EXERCISE GOAL
Report only how many lines in the material contain "true".

DATA
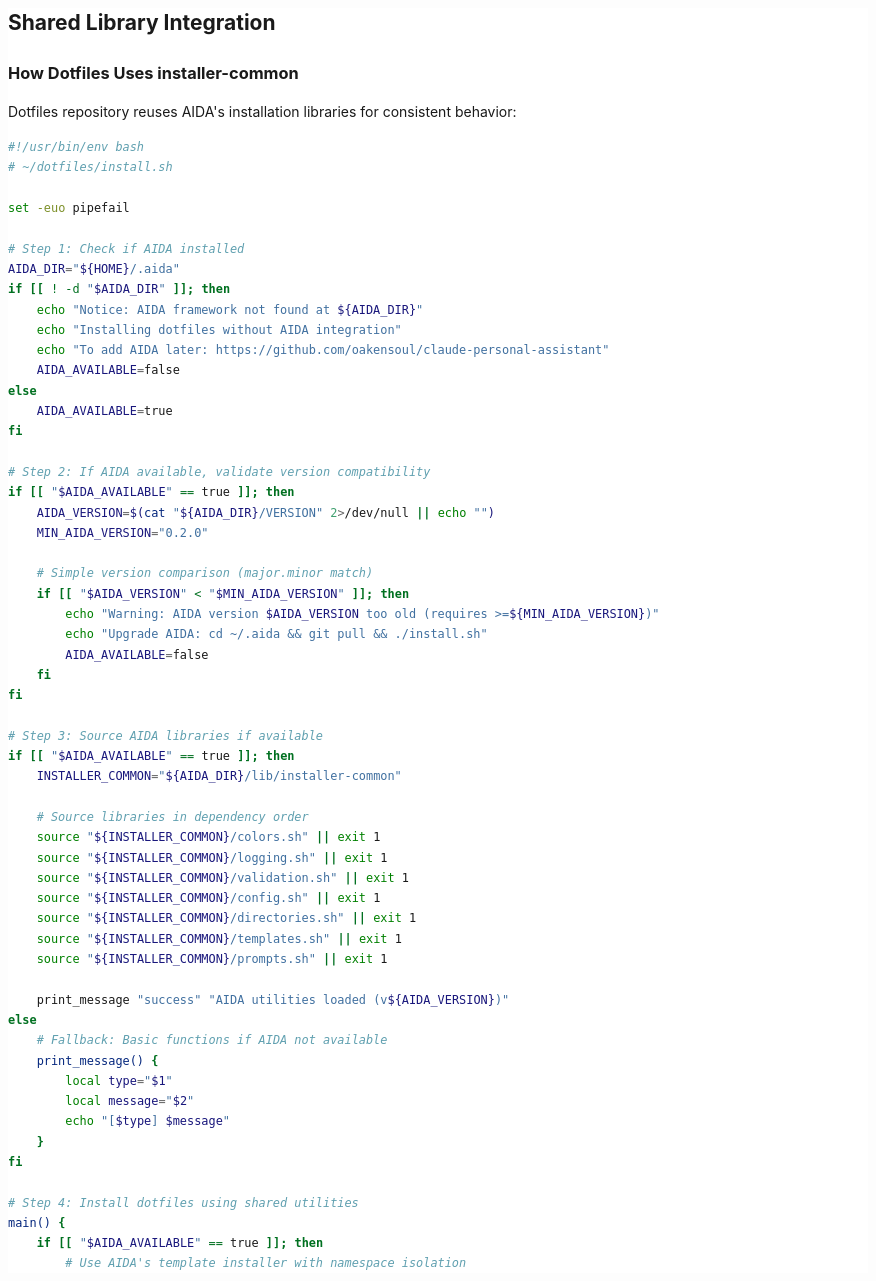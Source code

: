 
## Shared Library Integration

### How Dotfiles Uses installer-common

Dotfiles repository reuses AIDA's installation libraries for consistent behavior:

```bash
#!/usr/bin/env bash
# ~/dotfiles/install.sh

set -euo pipefail

# Step 1: Check if AIDA installed
AIDA_DIR="${HOME}/.aida"
if [[ ! -d "$AIDA_DIR" ]]; then
    echo "Notice: AIDA framework not found at ${AIDA_DIR}"
    echo "Installing dotfiles without AIDA integration"
    echo "To add AIDA later: https://github.com/oakensoul/claude-personal-assistant"
    AIDA_AVAILABLE=false
else
    AIDA_AVAILABLE=true
fi

# Step 2: If AIDA available, validate version compatibility
if [[ "$AIDA_AVAILABLE" == true ]]; then
    AIDA_VERSION=$(cat "${AIDA_DIR}/VERSION" 2>/dev/null || echo "")
    MIN_AIDA_VERSION="0.2.0"

    # Simple version comparison (major.minor match)
    if [[ "$AIDA_VERSION" < "$MIN_AIDA_VERSION" ]]; then
        echo "Warning: AIDA version $AIDA_VERSION too old (requires >=${MIN_AIDA_VERSION})"
        echo "Upgrade AIDA: cd ~/.aida && git pull && ./install.sh"
        AIDA_AVAILABLE=false
    fi
fi

# Step 3: Source AIDA libraries if available
if [[ "$AIDA_AVAILABLE" == true ]]; then
    INSTALLER_COMMON="${AIDA_DIR}/lib/installer-common"

    # Source libraries in dependency order
    source "${INSTALLER_COMMON}/colors.sh" || exit 1
    source "${INSTALLER_COMMON}/logging.sh" || exit 1
    source "${INSTALLER_COMMON}/validation.sh" || exit 1
    source "${INSTALLER_COMMON}/config.sh" || exit 1
    source "${INSTALLER_COMMON}/directories.sh" || exit 1
    source "${INSTALLER_COMMON}/templates.sh" || exit 1
    source "${INSTALLER_COMMON}/prompts.sh" || exit 1

    print_message "success" "AIDA utilities loaded (v${AIDA_VERSION})"
else
    # Fallback: Basic functions if AIDA not available
    print_message() {
        local type="$1"
        local message="$2"
        echo "[$type] $message"
    }
fi

# Step 4: Install dotfiles using shared utilities
main() {
    if [[ "$AIDA_AVAILABLE" == true ]]; then
        # Use AIDA's template installer with namespace isolation
```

EXERCISE OUTPUT
4